Task to complete: For each line below with the word "described", write out a copy.

━━━━━━━━━━━━━━━━━━━━

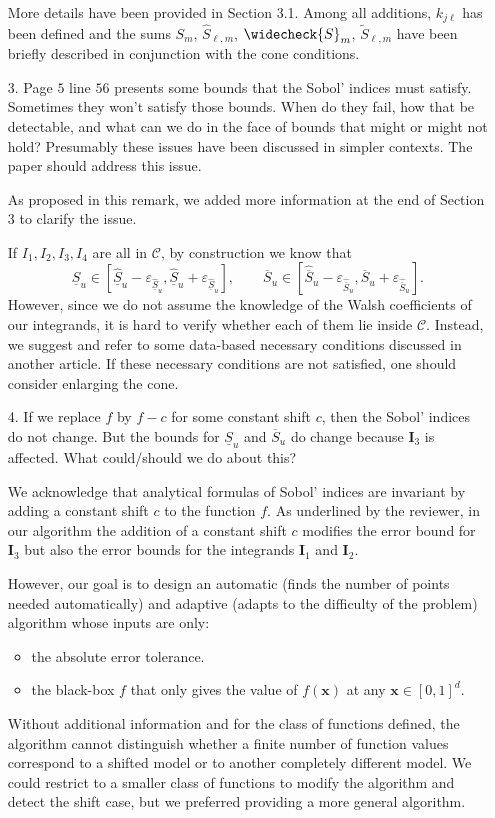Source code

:\documentclass[10pt,a4paper]{article}
\newcommand{\vect}[1]{\boldsymbol{\mathbf{#1}}}
\newcommand{\vx}{\vect{x}}
\newcommand{\vI}{\vect{I}}
\newcommand{\hS}{\widehat{S}}
\newcommand{\tS}{\widetilde{S}}
\newcommand{\wcS}{\widecheck{S}}
\newcommand{\answer}[1]{{\color{blue} #1 }}
\begin{document}
\begin{itemize}
\answer{More details have been provided in Section 3.1. Among all additions, $k_{j\ell}$ has been defined and the sums $S_m$, $\hS_{\ell,m}$, $\wcS_m$, $\tS_{\ell,m}$ have been briefly described in conjunction with the cone conditions.}

\item[3.] Page $5$ line $56$ presents some bounds that the Sobol' indices must satisfy. Sometimes they won't satisfy those bounds. When do they fail, how that
be detectable, and what can we do in the face of bounds that might or might not hold? Presumably these issues have been discussed in simpler contexts. The paper should address this issue.

\answer{
As proposed in this remark, we added more information at the end of Section 3 to clarify the issue.

If $I_1, I_2, I_3, I_4$ are all in $\mathcal{C}$, by construction we know that
\[ \underline{S}_u\in \left[ \widehat{\underline{S}}_u - \varepsilon_{\widehat{\underline{S}}_u}, \widehat{\underline{S}}_u + \varepsilon_{\widehat{\underline{S}}_u} \right], \qquad \overline{S}_u\in \left[ \widehat{\overline{S}}_u - \varepsilon_{\widehat{\overline{S}}_u}, \widehat{\overline{S}}_u + \varepsilon_{\widehat{\overline{S}}_u} \right] .\]
However, since we do not assume the knowledge of the Walsh coefficients of our integrands, it is hard to verify whether each of them lie inside $\mathcal{C}$. Instead, we suggest and refer to some data-based necessary conditions discussed in another article. If these necessary conditions are not satisfied, one should consider enlarging the cone.}

\item[4.]If we replace $f$ by $f-c$ for some constant shift $c$, then the Sobol' indices do not change. But the bounds for $\underline{S}_u$ and $\overline{S}_u$ do change because $\vI_3$ is affected. What could/should we do about this?

{\color {blue} We acknowledge that analytical formulas of Sobol' indices are invariant by adding a constant shift $c$ to the function $f$. As underlined by the reviewer, in our algorithm the addition of a constant shift $c$ modifies the error bound for $\vI_3$ but also the error bounds for the integrands $\vI_1$ and $\vI_2$.

However, our goal is to design an automatic (finds the number of points needed automatically) and adaptive (adapts to the difficulty of the problem) algorithm whose inputs are only:
\begin{itemize}
\item the absolute error tolerance.
\item the black-box $f$ that only gives the value of $f(\vx)$ at any $\vx\in [0,1]^d$.
\end{itemize}
Without additional information and for the class of functions defined, the algorithm cannot distinguish whether a finite number of function values correspond to a shifted model or to another completely different model. We could restrict to a smaller class of functions to modify the algorithm and detect the shift case, but we preferred providing a more general algorithm.}



\end{itemize}
\end{document}
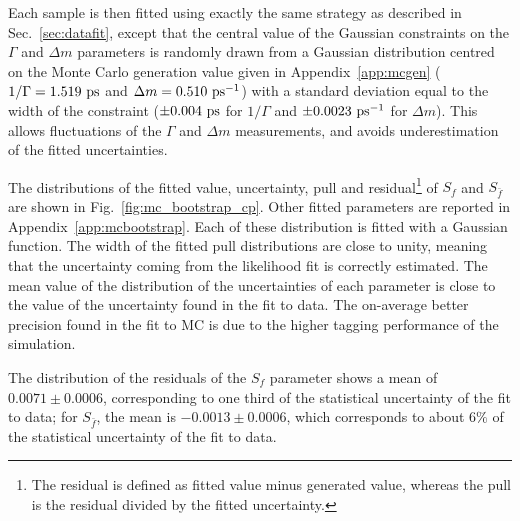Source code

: Each sample is then fitted using exactly the same strategy as described in Sec.~\ref{sec:datafit}, except
that the central value of the Gaussian constraints on the $\Gamma$ and $\Delta m$ parameters is randomly
drawn from a Gaussian distribution centred on the Monte Carlo generation value given in Appendix~\ref{app:mcgen}
($1/\Gamma=1.519~\rm ps$ and $\Delta m = 0.510~\rm ps^{-1}$) with a standard deviation equal to the 
width of the constraint ($\pm 0.004~\rm ps$ for $1/\Gamma$ and $\pm 0.0023~\rm ps^{-1}$ for $\Delta m$).
This allows
fluctuations of the $\Gamma$ and $\Delta m$ measurements, and avoids underestimation of the fitted uncertainties.

The distributions of the fitted value, uncertainty, pull and residual\footnote{The residual is defined
as fitted value minus generated value, whereas the pull is the residual divided by the fitted uncertainty.} of $S_f$ and
$S_{\bar f}$ are shown in Fig.~\ref{fig:mc_bootstrap_cp}. Other fitted parameters are reported in Appendix~\ref{app:mcbootstrap}. 
Each of these distribution is fitted
with a Gaussian function. The width of the fitted pull distributions are close to unity, meaning that the uncertainty coming from
the likelihood fit is correctly estimated. The mean value of the distribution of the uncertainties of each
parameter is close to the value of the uncertainty found in the fit to data. The on-average better precision found in the fit
to MC is due to the higher tagging performance of the simulation.

The distribution of the residuals of the $S_{f}$ parameter shows a mean of
$0.0071\pm0.0006$, corresponding to one third of the statistical uncertainty of the fit to data;
for $S_{\bar f}$, the mean is $-0.0013\pm0.0006$, which corresponds to about $6\%$ of the statistical uncertainty of the fit to data.

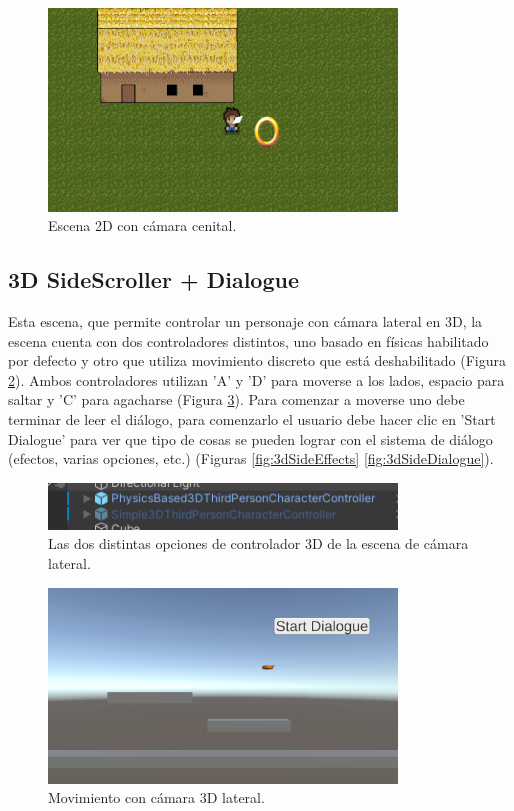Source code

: \begin{figure}[H]
   \centering
     \includegraphics[width=350px,clip=true]{2dTopDownControllerTestScene.png}
   \caption{Escena 2D con cámara cenital.}
   \label{fig:2dtopDown}
\end{figure}

\subsection{3D SideScroller + Dialogue}
Esta escena, que permite controlar un personaje con cámara lateral en 3D, la escena cuenta con dos controladores distintos, uno basado en físicas habilitado por 
defecto y otro que utiliza movimiento discreto que está deshabilitado (Figura \ref{fig:3dSideControllers}). Ambos controladores utilizan 'A' y 'D' para moverse a los 
lados, espacio para saltar y 'C' para agacharse (Figura \ref{fig:3dSideMovement}). Para comenzar a moverse uno debe terminar de leer el diálogo, para 
comenzarlo el usuario debe hacer clic en 'Start Dialogue' para ver que tipo de cosas se pueden lograr con el sistema de diálogo (efectos, varias opciones, 
etc.) (Figuras \ref{fig:3dSideEffects} \ref{fig:3dSideDialogue}). 

 \begin{figure}[H]
   \centering
     \includegraphics[width=350px,clip=true]{3DSideScrollerMovementControllerOptionsTestScene.png}
   \caption{Las dos distintas opciones de controlador 3D de la escena de cámara lateral.}
   \label{fig:3dSideControllers}
\end{figure}
 
\begin{figure}[H]
   \centering
     \includegraphics[width=350px,clip=true]{3DSideScrollerMovementControllerTestScene.png}
   \caption{Movimiento con cámara 3D lateral.}
   \label{fig:3dSideMovement}
\end{figure}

━━━━━━━━━━━━━━━━━━━━

Response area:
\answer{More details have been provided in Section 3.1. Among all additions, $k_{j\ell}$ has been defined and the sums $S_m$, $\hS_{\ell,m}$, $\wcS_m$, $\tS_{\ell,m}$ have been briefly described in conjunction with the cone conditions.}
: Each sample is then fitted using exactly the same strategy as described in Sec.~\ref{sec:datafit}, except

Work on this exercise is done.